(Items listed in a dataset)
* * *

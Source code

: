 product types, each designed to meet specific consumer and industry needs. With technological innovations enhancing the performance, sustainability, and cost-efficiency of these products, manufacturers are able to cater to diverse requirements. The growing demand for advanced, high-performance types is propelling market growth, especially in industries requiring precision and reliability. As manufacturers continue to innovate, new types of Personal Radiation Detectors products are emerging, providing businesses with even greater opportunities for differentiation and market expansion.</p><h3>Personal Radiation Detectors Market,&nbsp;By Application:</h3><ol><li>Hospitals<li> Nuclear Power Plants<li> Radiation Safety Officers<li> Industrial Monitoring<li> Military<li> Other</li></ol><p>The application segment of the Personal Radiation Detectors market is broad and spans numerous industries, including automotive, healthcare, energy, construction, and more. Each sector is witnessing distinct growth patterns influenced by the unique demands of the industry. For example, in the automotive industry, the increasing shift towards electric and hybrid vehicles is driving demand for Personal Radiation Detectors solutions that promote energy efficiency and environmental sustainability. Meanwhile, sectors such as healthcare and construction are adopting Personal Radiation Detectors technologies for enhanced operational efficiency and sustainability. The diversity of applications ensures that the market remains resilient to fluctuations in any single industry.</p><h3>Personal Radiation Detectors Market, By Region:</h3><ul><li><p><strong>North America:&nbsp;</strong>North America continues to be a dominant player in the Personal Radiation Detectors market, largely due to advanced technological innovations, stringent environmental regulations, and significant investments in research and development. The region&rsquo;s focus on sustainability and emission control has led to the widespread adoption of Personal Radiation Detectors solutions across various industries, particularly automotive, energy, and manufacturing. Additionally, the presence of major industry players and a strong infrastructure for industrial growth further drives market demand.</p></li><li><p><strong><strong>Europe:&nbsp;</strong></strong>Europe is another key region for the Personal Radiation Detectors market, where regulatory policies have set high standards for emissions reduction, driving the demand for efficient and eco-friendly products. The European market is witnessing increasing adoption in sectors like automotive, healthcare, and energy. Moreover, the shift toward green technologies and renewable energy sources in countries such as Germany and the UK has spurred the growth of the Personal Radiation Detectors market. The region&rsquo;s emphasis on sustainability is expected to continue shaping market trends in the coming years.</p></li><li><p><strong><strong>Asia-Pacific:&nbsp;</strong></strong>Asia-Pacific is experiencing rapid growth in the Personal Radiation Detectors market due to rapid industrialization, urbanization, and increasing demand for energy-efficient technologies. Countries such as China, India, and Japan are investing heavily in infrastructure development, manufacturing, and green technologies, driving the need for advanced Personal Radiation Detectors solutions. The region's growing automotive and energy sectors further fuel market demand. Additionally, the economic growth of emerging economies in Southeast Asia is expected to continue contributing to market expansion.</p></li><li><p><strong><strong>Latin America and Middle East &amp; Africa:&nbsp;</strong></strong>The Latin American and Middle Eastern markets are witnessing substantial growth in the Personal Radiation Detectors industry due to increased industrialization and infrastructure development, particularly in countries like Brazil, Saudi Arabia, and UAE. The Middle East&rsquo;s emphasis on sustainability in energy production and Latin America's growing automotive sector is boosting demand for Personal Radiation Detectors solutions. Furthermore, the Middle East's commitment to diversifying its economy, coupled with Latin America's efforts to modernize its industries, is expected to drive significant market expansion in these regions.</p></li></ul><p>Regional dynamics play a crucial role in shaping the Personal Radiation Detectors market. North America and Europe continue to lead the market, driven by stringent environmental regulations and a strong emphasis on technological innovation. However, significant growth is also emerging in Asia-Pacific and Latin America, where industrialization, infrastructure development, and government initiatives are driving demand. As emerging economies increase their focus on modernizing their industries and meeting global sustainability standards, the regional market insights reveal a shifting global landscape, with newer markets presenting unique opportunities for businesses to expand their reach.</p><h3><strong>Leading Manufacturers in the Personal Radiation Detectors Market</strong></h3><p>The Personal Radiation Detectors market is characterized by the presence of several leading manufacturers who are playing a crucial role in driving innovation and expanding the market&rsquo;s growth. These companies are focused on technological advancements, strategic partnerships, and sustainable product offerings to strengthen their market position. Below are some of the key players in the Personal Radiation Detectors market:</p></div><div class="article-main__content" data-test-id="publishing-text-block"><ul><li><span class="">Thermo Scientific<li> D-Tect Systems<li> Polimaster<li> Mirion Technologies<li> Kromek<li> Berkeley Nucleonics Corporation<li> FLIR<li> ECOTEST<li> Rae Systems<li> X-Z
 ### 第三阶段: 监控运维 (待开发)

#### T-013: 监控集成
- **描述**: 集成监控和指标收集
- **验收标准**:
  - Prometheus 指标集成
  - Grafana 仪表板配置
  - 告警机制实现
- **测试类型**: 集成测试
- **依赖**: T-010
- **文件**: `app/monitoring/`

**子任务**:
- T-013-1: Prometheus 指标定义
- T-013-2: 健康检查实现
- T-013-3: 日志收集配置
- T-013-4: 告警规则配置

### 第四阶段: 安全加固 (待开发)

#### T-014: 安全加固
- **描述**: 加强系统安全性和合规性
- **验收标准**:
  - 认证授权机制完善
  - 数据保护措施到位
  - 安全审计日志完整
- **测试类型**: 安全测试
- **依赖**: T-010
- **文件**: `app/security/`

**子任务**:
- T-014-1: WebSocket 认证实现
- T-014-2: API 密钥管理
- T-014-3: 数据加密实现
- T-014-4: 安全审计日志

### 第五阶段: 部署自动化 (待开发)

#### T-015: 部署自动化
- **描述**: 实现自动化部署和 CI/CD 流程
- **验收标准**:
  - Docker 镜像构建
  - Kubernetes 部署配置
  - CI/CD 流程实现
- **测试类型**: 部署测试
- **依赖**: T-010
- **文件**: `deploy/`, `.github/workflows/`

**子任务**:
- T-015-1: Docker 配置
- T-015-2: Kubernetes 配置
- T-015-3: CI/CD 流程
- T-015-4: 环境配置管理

* * *

**WHAT IS EXPECTED:** When you write the entries out again, keep every word and mark exactly as it is.

**RESULT OF THIS TASK:**
Source code

: product types, each designed to meet specific consumer and industry needs. With technological innovations enhancing the performance, sustainability, and cost-efficiency of these products, manufacturers are able to cater to diverse requirements. The growing demand for advanced, high-performance types is propelling market growth, especially in industries requiring precision and reliability. As manufacturers continue to innovate, new types of Personal Radiation Detectors products are emerging, providing businesses with even greater opportunities for differentiation and market expansion.</p><h3>Personal Radiation Detectors Market,&nbsp;By Application:</h3><ol><li>Hospitals<li> Nuclear Power Plants<li> Radiation Safety Officers<li> Industrial Monitoring<li> Military<li> Other</li></ol><p>The application segment of the Personal Radiation Detectors market is broad and spans numerous industries, including automotive, healthcare, energy, construction, and more. Each sector is witnessing distinct growth patterns influenced by the unique demands of the industry. For example, in the automotive industry, the increasing shift towards electric and hybrid vehicles is driving demand for Personal Radiation Detectors solutions that promote energy efficiency and environmental sustainability. Meanwhile, sectors such as healthcare and construction are adopting Personal Radiation Detectors technologies for enhanced operational efficiency and sustainability. The diversity of applications ensures that the market remains resilient to fluctuations in any single industry.</p><h3>Personal Radiation Detectors Market, By Region:</h3><ul><li><p><strong>North America:&nbsp;</strong>North America continues to be a dominant player in the Personal Radiation Detectors market, largely due to advanced technological innovations, stringent environmental regulations, and significant investments in research and development. The region&rsquo;s focus on sustainability and emission control has led to the widespread adoption of Personal Radiation Detectors solutions across various industries, particularly automotive, energy, and manufacturing. Additionally, the presence of major industry players and a strong infrastructure for industrial growth further drives market demand.</p></li><li><p><strong><strong>Europe:&nbsp;</strong></strong>Europe is another key region for the Personal Radiation Detectors market, where regulatory policies have set high standards for emissions reduction, driving the demand for efficient and eco-friendly products. The European market is witnessing increasing adoption in sectors like automotive, healthcare, and energy. Moreover, the shift toward green technologies and renewable energy sources in countries such as Germany and the UK has spurred the growth of the Personal Radiation Detectors market. The region&rsquo;s emphasis on sustainability is expected to continue shaping market trends in the coming years.</p></li><li><p><strong><strong>Asia-Pacific:&nbsp;</strong></strong>Asia-Pacific is experiencing rapid growth in the Personal Radiation Detectors market due to rapid industrialization, urbanization, and increasing demand for energy-efficient technologies. Countries such as China, India, and Japan are investing heavily in infrastructure development, manufacturing, and green technologies, driving the need for advanced Personal Radiation Detectors solutions. The region's growing automotive and energy sectors further fuel market demand. Additionally, the economic growth of emerging economies in Southeast Asia is expected to continue contributing to market expansion.</p></li><li><p><strong><strong>Latin America and Middle East &amp; Africa:&nbsp;</strong></strong>The Latin American and Middle Eastern markets are witnessing substantial growth in the Personal Radiation Detectors industry due to increased industrialization and infrastructure development, particularly in countries like Brazil, Saudi Arabia, and UAE. The Middle East&rsquo;s emphasis on sustainability in energy production and Latin America's growing automotive sector is boosting demand for Personal Radiation Detectors solutions. Furthermore, the Middle East's commitment to diversifying its economy, coupled with Latin America's efforts to modernize its industries, is expected to drive significant market expansion in these regions.</p></li></ul><p>Regional dynamics play a crucial role in shaping the Personal Radiation Detectors market. North America and Europe continue to lead the market, driven by stringent environmental regulations and a strong emphasis on technological innovation. However, significant growth is also emerging in Asia-Pacific and Latin America, where industrialization, infrastructure development, and government initiatives are driving demand. As emerging economies increase their focus on modernizing their industries and meeting global sustainability standards, the regional market insights reveal a shifting global landscape, with newer markets presenting unique opportunities for businesses to expand their reach.</p><h3><strong>Leading Manufacturers in the Personal Radiation Detectors Market</strong></h3><p>The Personal Radiation Detectors market is characterized by the presence of several leading manufacturers who are playing a crucial role in driving innovation and expanding the market&rsquo;s growth. These companies are focused on technological advancements, strategic partnerships, and sustainable product offerings to strengthen their market position. Below are some of the key players in the Personal Radiation Detectors market:</p></div><div class="article-main__content" data-test-id="publishing-text-block"><ul><li><span class="">Thermo Scientific<li> D-Tect Systems<li> Polimaster<li> Mirion Technologies<li> Kromek<li> Berkeley Nucleonics Corporation<li> FLIR<li> ECOTEST<li> Rae Systems<li> X-Z
 ### 第三阶段: 监控运维 (待开发)

#### T-013: 监控集成
- **描述**: 集成监控和指标收集
- **验收标准**:
  - Prometheus 指标集成
  - Grafana 仪表板配置
  - 告警机制实现
- **测试类型**: 集成测试
- **依赖**: T-010
- **文件**: `app/monitoring/`

**子任务**:
- T-013-1: Prometheus 指标定义
- T-013-2: 健康检查实现
- T-013-3: 日志收集配置
- T-013-4: 告警规则配置

### 第四阶段: 安全加固 (待开发)

#### T-014: 安全加固
- **描述**: 加强系统安全性和合规性
- **验收标准**:
  - 认证授权机制完善
  - 数据保护措施到位
  - 安全审计日志完整
- **测试类型**: 安全测试
- **依赖**: T-010
- **文件**: `app/security/`

**子任务**:
- T-014-1: WebSocket 认证实现
- T-014-2: API 密钥管理
- T-014-3: 数据加密实现
- T-014-4: 安全审计日志

### 第五阶段: 部署自动化 (待开发)

#### T-015: 部署自动化
- **描述**: 实现自动化部署和 CI/CD 流程
- **验收标准**:
  - Docker 镜像构建
  - Kubernetes 部署配置
  - CI/CD 流程实现
- **测试类型**: 部署测试
- **依赖**: T-010
- **文件**: `deploy/`, `.github/workflows/`

**子任务**:
- T-015-1: Docker 配置
- T-015-2: Kubernetes 配置
- T-015-3: CI/CD 流程
- T-015-4: 环境配置管理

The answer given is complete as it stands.